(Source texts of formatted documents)

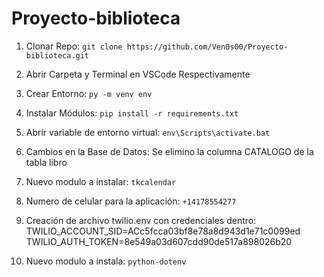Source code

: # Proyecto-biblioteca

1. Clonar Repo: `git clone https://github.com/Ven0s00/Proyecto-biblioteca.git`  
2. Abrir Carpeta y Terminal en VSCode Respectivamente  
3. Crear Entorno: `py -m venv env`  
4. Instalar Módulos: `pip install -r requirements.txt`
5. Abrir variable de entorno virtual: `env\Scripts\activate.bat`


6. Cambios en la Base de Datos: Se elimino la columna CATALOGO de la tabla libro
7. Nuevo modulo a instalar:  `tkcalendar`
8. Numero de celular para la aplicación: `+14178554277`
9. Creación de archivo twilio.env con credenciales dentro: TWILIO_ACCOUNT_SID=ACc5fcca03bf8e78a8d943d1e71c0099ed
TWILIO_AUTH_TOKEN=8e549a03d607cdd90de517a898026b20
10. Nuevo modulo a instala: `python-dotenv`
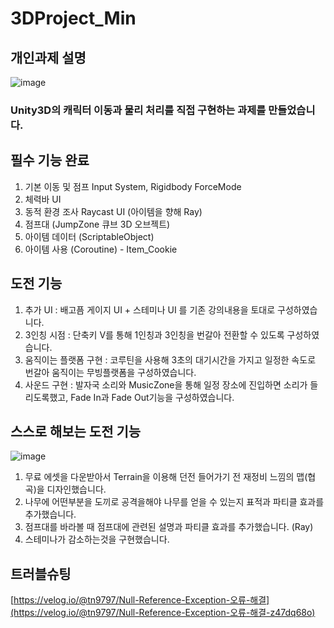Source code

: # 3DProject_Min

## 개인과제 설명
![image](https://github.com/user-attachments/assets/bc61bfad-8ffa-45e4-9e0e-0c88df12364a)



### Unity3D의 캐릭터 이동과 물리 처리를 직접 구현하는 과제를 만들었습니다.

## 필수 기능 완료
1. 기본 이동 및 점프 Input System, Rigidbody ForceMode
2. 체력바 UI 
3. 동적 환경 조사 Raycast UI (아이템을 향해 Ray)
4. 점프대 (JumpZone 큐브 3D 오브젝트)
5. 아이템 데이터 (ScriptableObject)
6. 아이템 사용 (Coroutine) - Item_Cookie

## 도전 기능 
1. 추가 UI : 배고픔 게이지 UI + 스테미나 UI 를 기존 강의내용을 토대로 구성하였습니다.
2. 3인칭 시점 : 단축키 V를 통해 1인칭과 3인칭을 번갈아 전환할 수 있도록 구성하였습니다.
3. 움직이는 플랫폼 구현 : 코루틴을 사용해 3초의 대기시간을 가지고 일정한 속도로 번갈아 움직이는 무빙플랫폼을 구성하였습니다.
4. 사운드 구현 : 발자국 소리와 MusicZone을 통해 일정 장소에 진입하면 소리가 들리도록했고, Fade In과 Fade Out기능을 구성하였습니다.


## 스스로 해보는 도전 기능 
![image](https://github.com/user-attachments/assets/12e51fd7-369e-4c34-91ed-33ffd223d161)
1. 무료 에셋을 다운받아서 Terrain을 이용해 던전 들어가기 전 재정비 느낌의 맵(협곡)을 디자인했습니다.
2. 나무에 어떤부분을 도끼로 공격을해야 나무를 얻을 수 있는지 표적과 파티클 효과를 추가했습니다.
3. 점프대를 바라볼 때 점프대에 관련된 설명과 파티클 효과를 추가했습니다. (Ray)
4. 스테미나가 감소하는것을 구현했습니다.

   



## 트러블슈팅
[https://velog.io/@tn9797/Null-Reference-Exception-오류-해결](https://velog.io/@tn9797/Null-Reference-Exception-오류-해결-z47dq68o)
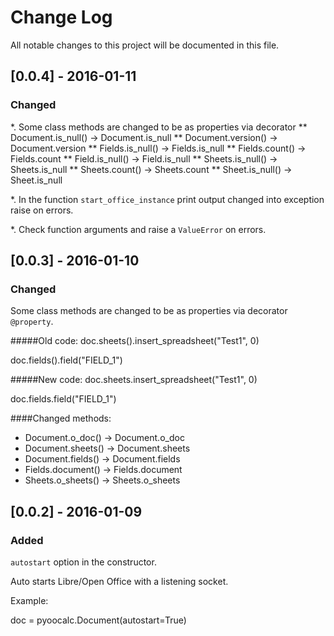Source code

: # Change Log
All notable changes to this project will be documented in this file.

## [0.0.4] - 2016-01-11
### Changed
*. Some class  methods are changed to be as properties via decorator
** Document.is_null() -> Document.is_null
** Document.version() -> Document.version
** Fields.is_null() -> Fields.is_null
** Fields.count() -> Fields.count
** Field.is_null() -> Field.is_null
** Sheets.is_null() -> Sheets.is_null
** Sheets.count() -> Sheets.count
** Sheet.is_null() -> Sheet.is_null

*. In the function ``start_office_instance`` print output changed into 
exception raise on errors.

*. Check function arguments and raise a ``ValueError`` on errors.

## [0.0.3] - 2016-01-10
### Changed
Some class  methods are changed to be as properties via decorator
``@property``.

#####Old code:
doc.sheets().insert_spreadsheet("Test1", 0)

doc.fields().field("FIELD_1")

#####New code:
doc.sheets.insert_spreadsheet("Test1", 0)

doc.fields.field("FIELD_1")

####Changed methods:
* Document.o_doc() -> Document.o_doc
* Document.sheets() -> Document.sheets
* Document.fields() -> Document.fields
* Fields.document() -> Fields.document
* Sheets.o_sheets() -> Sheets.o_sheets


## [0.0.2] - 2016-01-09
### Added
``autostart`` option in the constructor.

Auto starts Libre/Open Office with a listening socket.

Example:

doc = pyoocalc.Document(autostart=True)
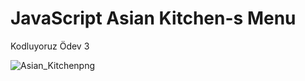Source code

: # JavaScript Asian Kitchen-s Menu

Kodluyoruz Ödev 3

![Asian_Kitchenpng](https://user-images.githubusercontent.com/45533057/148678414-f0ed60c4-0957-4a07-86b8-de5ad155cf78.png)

==

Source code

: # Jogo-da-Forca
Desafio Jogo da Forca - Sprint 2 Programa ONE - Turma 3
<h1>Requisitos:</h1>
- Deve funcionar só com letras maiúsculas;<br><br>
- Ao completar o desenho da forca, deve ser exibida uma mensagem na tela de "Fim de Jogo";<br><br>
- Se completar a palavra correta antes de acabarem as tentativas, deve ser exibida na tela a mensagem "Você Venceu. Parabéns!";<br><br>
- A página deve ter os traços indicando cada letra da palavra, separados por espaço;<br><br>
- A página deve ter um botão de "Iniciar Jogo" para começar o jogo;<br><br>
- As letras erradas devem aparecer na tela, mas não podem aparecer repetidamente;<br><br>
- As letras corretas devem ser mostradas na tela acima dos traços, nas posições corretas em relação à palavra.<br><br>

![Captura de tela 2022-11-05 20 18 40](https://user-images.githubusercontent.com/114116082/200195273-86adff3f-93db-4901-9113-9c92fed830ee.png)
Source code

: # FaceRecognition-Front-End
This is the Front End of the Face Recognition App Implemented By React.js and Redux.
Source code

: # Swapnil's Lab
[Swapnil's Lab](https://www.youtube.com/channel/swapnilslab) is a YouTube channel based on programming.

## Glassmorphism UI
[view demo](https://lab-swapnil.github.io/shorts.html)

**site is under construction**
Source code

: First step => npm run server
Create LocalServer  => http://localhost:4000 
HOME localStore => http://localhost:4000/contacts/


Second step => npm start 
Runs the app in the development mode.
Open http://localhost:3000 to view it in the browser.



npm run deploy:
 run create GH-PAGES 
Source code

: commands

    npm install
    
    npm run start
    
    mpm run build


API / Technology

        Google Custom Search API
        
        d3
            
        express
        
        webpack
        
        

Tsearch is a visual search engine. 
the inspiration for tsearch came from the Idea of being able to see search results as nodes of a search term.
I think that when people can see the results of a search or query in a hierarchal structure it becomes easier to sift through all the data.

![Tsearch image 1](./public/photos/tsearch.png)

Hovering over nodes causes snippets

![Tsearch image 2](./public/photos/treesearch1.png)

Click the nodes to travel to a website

==

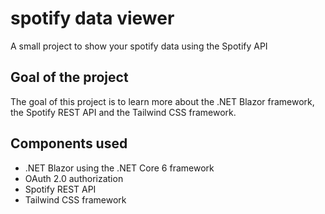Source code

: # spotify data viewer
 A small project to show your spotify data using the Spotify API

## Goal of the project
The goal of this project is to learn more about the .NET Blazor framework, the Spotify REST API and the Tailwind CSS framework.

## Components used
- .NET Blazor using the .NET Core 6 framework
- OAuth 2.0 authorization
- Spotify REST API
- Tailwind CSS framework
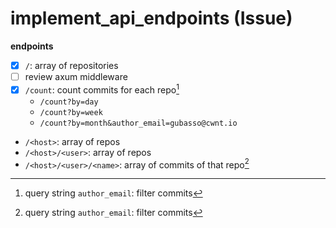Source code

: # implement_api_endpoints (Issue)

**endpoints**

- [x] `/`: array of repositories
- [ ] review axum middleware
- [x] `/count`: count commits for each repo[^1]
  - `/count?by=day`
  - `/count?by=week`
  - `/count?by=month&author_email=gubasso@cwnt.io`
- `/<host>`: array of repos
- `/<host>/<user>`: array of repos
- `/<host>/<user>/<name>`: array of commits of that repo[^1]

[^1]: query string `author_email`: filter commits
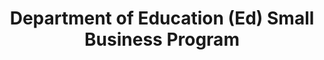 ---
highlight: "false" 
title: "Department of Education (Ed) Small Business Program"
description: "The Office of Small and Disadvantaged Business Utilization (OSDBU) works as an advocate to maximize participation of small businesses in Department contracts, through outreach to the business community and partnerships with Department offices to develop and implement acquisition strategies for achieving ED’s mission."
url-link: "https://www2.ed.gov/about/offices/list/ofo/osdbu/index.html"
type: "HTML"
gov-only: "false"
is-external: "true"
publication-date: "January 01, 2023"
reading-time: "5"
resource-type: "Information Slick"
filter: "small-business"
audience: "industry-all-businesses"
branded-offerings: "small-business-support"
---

=== WHAT YOU HAVE TO DO ===
Read through the entries above, and wherever a line holds the string "install", copy it.

=== COMPLETED EXERCISE ===
4. Instalar Módulos: `pip install -r requirements.txt`
    npm install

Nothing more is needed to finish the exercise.